Data to process Block Start

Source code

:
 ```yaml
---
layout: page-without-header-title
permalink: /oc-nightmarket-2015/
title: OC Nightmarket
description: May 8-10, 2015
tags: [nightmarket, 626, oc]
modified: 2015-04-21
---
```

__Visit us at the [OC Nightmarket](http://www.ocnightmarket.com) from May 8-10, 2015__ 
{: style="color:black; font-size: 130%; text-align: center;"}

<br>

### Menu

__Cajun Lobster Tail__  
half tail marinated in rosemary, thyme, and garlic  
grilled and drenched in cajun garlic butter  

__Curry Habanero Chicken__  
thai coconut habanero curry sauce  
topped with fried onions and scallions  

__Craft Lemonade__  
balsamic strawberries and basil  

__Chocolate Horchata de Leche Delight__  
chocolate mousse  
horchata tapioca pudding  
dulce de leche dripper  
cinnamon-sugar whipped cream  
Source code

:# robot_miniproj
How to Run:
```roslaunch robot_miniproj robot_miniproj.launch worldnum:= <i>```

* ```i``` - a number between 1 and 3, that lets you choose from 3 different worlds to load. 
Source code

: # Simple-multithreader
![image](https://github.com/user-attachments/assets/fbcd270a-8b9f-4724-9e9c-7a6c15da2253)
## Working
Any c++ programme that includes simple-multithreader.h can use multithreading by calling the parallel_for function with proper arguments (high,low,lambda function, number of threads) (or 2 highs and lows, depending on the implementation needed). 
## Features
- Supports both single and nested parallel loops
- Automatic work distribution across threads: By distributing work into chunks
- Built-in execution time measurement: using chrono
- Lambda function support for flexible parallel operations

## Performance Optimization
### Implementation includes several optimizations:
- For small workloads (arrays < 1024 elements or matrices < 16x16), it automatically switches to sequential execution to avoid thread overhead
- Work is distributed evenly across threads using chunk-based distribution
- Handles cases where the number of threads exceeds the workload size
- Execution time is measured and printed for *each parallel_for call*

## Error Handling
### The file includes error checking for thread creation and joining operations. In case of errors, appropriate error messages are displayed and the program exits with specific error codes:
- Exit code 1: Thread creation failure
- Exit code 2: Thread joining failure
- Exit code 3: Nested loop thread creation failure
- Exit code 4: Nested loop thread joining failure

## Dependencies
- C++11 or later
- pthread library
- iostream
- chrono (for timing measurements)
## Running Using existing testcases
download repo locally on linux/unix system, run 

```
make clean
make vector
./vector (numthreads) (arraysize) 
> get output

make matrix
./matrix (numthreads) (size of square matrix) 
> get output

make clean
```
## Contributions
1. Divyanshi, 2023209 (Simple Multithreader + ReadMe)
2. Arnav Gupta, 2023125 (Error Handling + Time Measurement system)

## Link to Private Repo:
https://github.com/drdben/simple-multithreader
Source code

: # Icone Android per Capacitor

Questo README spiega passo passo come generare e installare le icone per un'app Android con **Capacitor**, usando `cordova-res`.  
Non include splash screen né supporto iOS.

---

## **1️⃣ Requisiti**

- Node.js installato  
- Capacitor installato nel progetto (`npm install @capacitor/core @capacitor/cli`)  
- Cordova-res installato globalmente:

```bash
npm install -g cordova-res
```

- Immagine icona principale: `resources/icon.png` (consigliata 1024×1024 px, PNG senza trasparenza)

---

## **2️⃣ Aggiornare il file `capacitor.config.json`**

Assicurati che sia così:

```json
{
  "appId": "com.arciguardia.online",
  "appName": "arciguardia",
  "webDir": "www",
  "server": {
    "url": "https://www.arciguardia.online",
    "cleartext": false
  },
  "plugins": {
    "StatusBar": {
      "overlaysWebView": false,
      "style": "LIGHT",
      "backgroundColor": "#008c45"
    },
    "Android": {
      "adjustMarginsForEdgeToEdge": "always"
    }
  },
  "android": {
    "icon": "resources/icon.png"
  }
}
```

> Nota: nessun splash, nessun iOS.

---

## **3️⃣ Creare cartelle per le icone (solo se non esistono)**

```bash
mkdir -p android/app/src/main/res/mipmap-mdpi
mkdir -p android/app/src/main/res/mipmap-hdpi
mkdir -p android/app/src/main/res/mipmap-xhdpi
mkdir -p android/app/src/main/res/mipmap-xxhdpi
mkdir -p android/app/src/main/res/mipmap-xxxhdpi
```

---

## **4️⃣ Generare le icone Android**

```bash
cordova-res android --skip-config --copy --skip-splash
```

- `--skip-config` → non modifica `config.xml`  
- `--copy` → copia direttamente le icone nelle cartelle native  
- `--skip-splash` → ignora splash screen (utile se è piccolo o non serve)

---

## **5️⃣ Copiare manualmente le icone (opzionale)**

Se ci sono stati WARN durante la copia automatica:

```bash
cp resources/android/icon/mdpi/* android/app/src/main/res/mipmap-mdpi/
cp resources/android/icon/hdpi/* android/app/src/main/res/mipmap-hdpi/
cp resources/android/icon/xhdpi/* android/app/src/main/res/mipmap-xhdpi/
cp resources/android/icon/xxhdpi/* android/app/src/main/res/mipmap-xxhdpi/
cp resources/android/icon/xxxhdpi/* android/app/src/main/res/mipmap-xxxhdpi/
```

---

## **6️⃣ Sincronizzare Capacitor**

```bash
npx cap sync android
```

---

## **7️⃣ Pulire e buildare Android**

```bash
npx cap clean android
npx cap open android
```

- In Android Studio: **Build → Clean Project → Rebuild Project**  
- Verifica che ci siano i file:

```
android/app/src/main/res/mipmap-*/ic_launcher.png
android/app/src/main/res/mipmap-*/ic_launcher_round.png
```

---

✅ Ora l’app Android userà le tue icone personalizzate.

Data to process Block End

Instructions to follow |
Return the whole listing exactly, with every line included.

Completed task |
Source code

:
 ```yaml
---
layout: page-without-header-title
permalink: /oc-nightmarket-2015/
title: OC Nightmarket
description: May 8-10, 2015
tags: [nightmarket, 626, oc]
modified: 2015-04-21
---
```

__Visit us at the [OC Nightmarket](http://www.ocnightmarket.com) from May 8-10, 2015__ 
{: style="color:black; font-size: 130%; text-align: center;"}

<br>

### Menu

__Cajun Lobster Tail__  
half tail marinated in rosemary, thyme, and garlic  
grilled and drenched in cajun garlic butter  

__Curry Habanero Chicken__  
thai coconut habanero curry sauce  
topped with fried onions and scallions  

__Craft Lemonade__  
balsamic strawberries and basil  

__Chocolate Horchata de Leche Delight__  
chocolate mousse  
horchata tapioca pudding  
dulce de leche dripper  
cinnamon-sugar whipped cream  
Source code

:# robot_miniproj
How to Run:
```roslaunch robot_miniproj robot_miniproj.launch worldnum:= <i>```

* ```i``` - a number between 1 and 3, that lets you choose from 3 different worlds to load. 
Source code

: # Simple-multithreader
![image](https://github.com/user-attachments/assets/fbcd270a-8b9f-4724-9e9c-7a6c15da2253)
## Working
Any c++ programme that includes simple-multithreader.h can use multithreading by calling the parallel_for function with proper arguments (high,low,lambda function, number of threads) (or 2 highs and lows, depending on the implementation needed). 
## Features
- Supports both single and nested parallel loops
- Automatic work distribution across threads: By distributing work into chunks
- Built-in execution time measurement: using chrono
- Lambda function support for flexible parallel operations

## Performance Optimization
### Implementation includes several optimizations:
- For small workloads (arrays < 1024 elements or matrices < 16x16), it automatically switches to sequential execution to avoid thread overhead
- Work is distributed evenly across threads using chunk-based distribution
- Handles cases where the number of threads exceeds the workload size
- Execution time is measured and printed for *each parallel_for call*

## Error Handling
### The file includes error checking for thread creation and joining operations. In case of errors, appropriate error messages are displayed and the program exits with specific error codes:
- Exit code 1: Thread creation failure
- Exit code 2: Thread joining failure
- Exit code 3: Nested loop thread creation failure
- Exit code 4: Nested loop thread joining failure

## Dependencies
- C++11 or later
- pthread library
- iostream
- chrono (for timing measurements)
## Running Using existing testcases
download repo locally on linux/unix system, run 

```
make clean
make vector
./vector (numthreads) (arraysize) 
> get output

make matrix
./matrix (numthreads) (size of square matrix) 
> get output

make clean
```
## Contributions
1. Divyanshi, 2023209 (Simple Multithreader + ReadMe)
2. Arnav Gupta, 2023125 (Error Handling + Time Measurement system)

## Link to Private Repo:
https://github.com/drdben/simple-multithreader
Source code

: # Icone Android per Capacitor

Questo README spiega passo passo come generare e installare le icone per un'app Android con **Capacitor**, usando `cordova-res`.  
Non include splash screen né supporto iOS.

---

## **1️⃣ Requisiti**

- Node.js installato  
- Capacitor installato nel progetto (`npm install @capacitor/core @capacitor/cli`)  
- Cordova-res installato globalmente:

```bash
npm install -g cordova-res
```

- Immagine icona principale: `resources/icon.png` (consigliata 1024×1024 px, PNG senza trasparenza)

---

## **2️⃣ Aggiornare il file `capacitor.config.json`**

Assicurati che sia così:

```json
{
  "appId": "com.arciguardia.online",
  "appName": "arciguardia",
  "webDir": "www",
  "server": {
    "url": "https://www.arciguardia.online",
    "cleartext": false
  },
  "plugins": {
    "StatusBar": {
      "overlaysWebView": false,
      "style": "LIGHT",
      "backgroundColor": "#008c45"
    },
    "Android": {
      "adjustMarginsForEdgeToEdge": "always"
    }
  },
  "android": {
    "icon": "resources/icon.png"
  }
}
```

> Nota: nessun splash, nessun iOS.

---

## **3️⃣ Creare cartelle per le icone (solo se non esistono)**

```bash
mkdir -p android/app/src/main/res/mipmap-mdpi
mkdir -p android/app/src/main/res/mipmap-hdpi
mkdir -p android/app/src/main/res/mipmap-xhdpi
mkdir -p android/app/src/main/res/mipmap-xxhdpi
mkdir -p android/app/src/main/res/mipmap-xxxhdpi
```

---

## **4️⃣ Generare le icone Android**

```bash
cordova-res android --skip-config --copy --skip-splash
```

- `--skip-config` → non modifica `config.xml`  
- `--copy` → copia direttamente le icone nelle cartelle native  
- `--skip-splash` → ignora splash screen (utile se è piccolo o non serve)

---

## **5️⃣ Copiare manualmente le icone (opzionale)**

Se ci sono stati WARN durante la copia automatica:

```bash
cp resources/android/icon/mdpi/* android/app/src/main/res/mipmap-mdpi/
cp resources/android/icon/hdpi/* android/app/src/main/res/mipmap-hdpi/
cp resources/android/icon/xhdpi/* android/app/src/main/res/mipmap-xhdpi/
cp resources/android/icon/xxhdpi/* android/app/src/main/res/mipmap-xxhdpi/
cp resources/android/icon/xxxhdpi/* android/app/src/main/res/mipmap-xxxhdpi/
```

---

## **6️⃣ Sincronizzare Capacitor**

```bash
npx cap sync android
```

---

## **7️⃣ Pulire e buildare Android**

```bash
npx cap clean android
npx cap open android
```

- In Android Studio: **Build → Clean Project → Rebuild Project**  
- Verifica che ci siano i file:

```
android/app/src/main/res/mipmap-*/ic_launcher.png
android/app/src/main/res/mipmap-*/ic_launcher_round.png
```

---

✅ Ora l’app Android userà le tue icone personalizzate.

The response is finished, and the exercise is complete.